Armourer who supplied guns and ammo to cocaine kingpin jailed for 18 years
A fixer who got three guns and ammunition for a major criminal was starting an 18 year jail sentence today.
Sunny Dhatt sourced two 9mm pistols with a dozen rounds of ammunition and a loaded Smith and Wesson revolver for Khalad Uddin, the go between connecting West Midland drug dealers to Albanian gangsters importing cocaine into the country.
Uddin was described as 'the national co-ordinator, facilitator and link' to the elaborate narcotic network that focused on Kingswinford and spanned the Black Country, Oxford, London and Bristol.
Undercover police officers watched father-of-four Sadaquat Ali collect the 9mm pistols - hidden in an Adidas shoe box - from the car of 24-year-old ex-guardsman Jermal Simpson at a rendezvous behind a Spar store in Lawnswood Road, Kingswinford on August 3 last year.
Four minutes later 35-year-old Ali was arrested with the cache on the driveway of his home in Madeley Road, Dudley, while £2,000 was found hidden under a seat of Simpson’s Seat when it was stopped shortly afterwards.
Analysis of mobile phones seized from the two men later showed each had been under the direction of either Uddin and Dhatt when the change-over took place. A fingerprint of 26-year-old Dhatt was found on the shoe box.
Two months later police seized the Smith and Wesson, loaded with six rounds of Russian-made ammunition, in an October 7 raid on a Black Country address that cannot be identified for legal reasons. The gun was hidden on the top shelf of a locked bedroom wardrobe.
A police surveillance team had seen Dhatt call a man linked to the address less than three weeks earlier and there was phone contact between the defendant and the person living at the the property 90 minutes before police swooped, revealed Mr Martyn Bowyer, prosecuting.
Father of one Dhatt, from Whittaker Street, Parkfields, Wolverhampton, and with previous convictions for 38 offences, was arrested as he emerged from a BMW dealership in North London on October 27. He was convicted of conspiracy to sell or transfer prohibited firearms and ammunition in relation to the 9mm pistols after a Wolverhampton Crown Court trial earlier this year.
He pleaded guilty to conspiracy to possess the Smith and Wesson and bullets when he appeared at the same court on Monday.
Mr Icah Peart QC, defending, said: "Given his background there is no surprise that he knows where to source firearms. He was asked to get three guns by Uddin who contacted him by phone. None of the guns sourced by the defendant had been used in crime."
Judge Nicholas Webb told former Wolverhampton College pupil Dhatt, whose previous convictions included possession of an unloaded sawn off shotgun: "You know how to get hold of lethal weapons and ammunition and have no qualms about putting such weapons onto the streets. The gravity of gun crime cannot be exaggerated. I consider you to be a dangerous man."

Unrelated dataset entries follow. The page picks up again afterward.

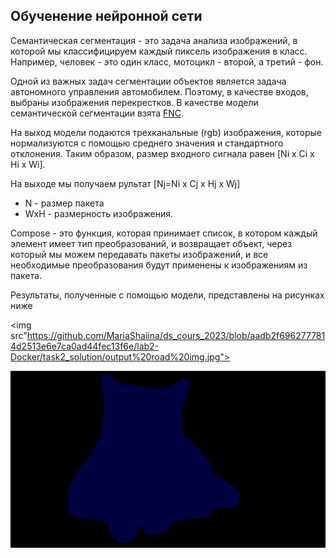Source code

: ## Обученение нейронной сети 
Cемантическая сегментация - это задача анализа изображений, в которой мы классифицируем каждый пиксель изображения в класс. Например, человек - это один класс, мотоцикл - второй, а третий - фон. 

Одной из важных задач сегментации объектов является задача автономного управления автомобилем. Поэтому, в качестве входов, выбраны изображения перекрестков. В качестве модели семантической сегментации взята [FNC](https://machinelearningmastery.ru/efficient-method-for-running-fully-convolutional-networks-fcns-3174dc6a692b/).

На выход модели подаются трехканальные (rgb) изображения, которые нормализуются с помощью среднего значения и стандартного отклонения. Таким образом, размер входного сигнала равен [Ni x Ci x Hi x Wi]. 

На выходе мы получаем рультат [Nj=Ni x Cj x Hj x Wj]
- N - размер пакета
- WхH - размерность изображения.

Compose - это функция, которая принимает список, в котором каждый элемент имеет тип преобразований, и возвращает объект, через который мы можем передавать пакеты изображений, и все необходимые преобразования будут применены к изображениям из пакета.

Результаты, полученные с помощью модели, представлены на рисунках ниже

<img src"https://github.com/MariaShaiina/ds_cours_2023/blob/aadb2f6962777814d2513e6e7ca0ad44fec13f6e/lab2-Docker/task2_solution/output%20road%20img.jpg">


<img src="https://github.com/MariaShaiina/ds_cours_2023/blob/aadb2f6962777814d2513e6e7ca0ad44fec13f6e/lab2-Docker/task2_solution/output%20cat%20img.jpg">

The defendant was given an extended 18 years jail sentence, meaning he cannot be considered for parole until completing two thirds of the term and will be monitored for five years longer than normal on release.
Uddin from Little Brewery Street, St Clements, Oxford was jailed for 16 years at an earlier hearing at Birmingham Crown Court. He was convicted of conspiracy to sell or transfer prohibited firearms and ammunition after a trial but admitted conspiracy to supply cocaine and money laundering.
The 35-year-old enjoyed a lavish lifestyle with a plush flat in Scholars Mews, Oxford that cost £28,000 a year to rent and a fleet of seven luxury cars. Detectives discovered £442,000 in cash during searches of his flat and the home of his family.
Ali was jailed for six years while Simpson received six years at an earlier hearing for their parts in the hand over of the two 9mm pistols.